▶ **Work order**:
Find every line in the records below that holds the word "functions", and copy it out.

(Stored data entries)
● ● ●
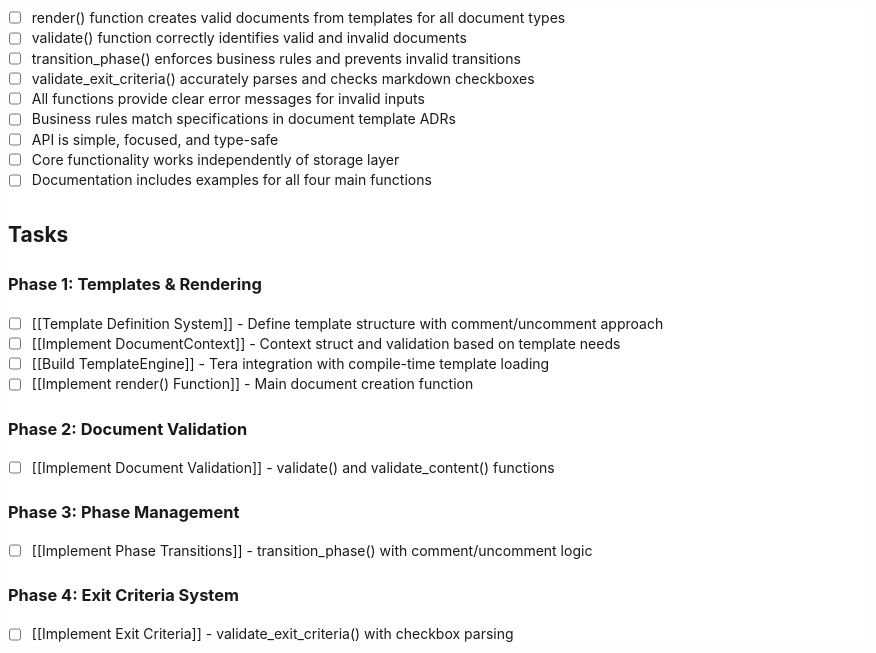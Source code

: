 - [ ] render() function creates valid documents from templates for all document types
- [ ] validate() function correctly identifies valid and invalid documents
- [ ] transition_phase() enforces business rules and prevents invalid transitions
- [ ] validate_exit_criteria() accurately parses and checks markdown checkboxes
- [ ] All functions provide clear error messages for invalid inputs
- [ ] Business rules match specifications in document template ADRs
- [ ] API is simple, focused, and type-safe
- [ ] Core functionality works independently of storage layer
- [ ] Documentation includes examples for all four main functions

## Tasks

### Phase 1: Templates & Rendering
- [ ] [[Template Definition System]] - Define template structure with comment/uncomment approach
- [ ] [[Implement DocumentContext]] - Context struct and validation based on template needs
- [ ] [[Build TemplateEngine]] - Tera integration with compile-time template loading
- [ ] [[Implement render() Function]] - Main document creation function

### Phase 2: Document Validation
- [ ] [[Implement Document Validation]] - validate() and validate_content() functions

### Phase 3: Phase Management
- [ ] [[Implement Phase Transitions]] - transition_phase() with comment/uncomment logic

### Phase 4: Exit Criteria System
- [ ] [[Implement Exit Criteria]] - validate_exit_criteria() with checkbox parsing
● ● ●
▶ **Task solution**:
- [ ] All functions provide clear error messages for invalid inputs
- [ ] Documentation includes examples for all four main functions
- [ ] [[Implement Document Validation]] - validate() and validate_content() functions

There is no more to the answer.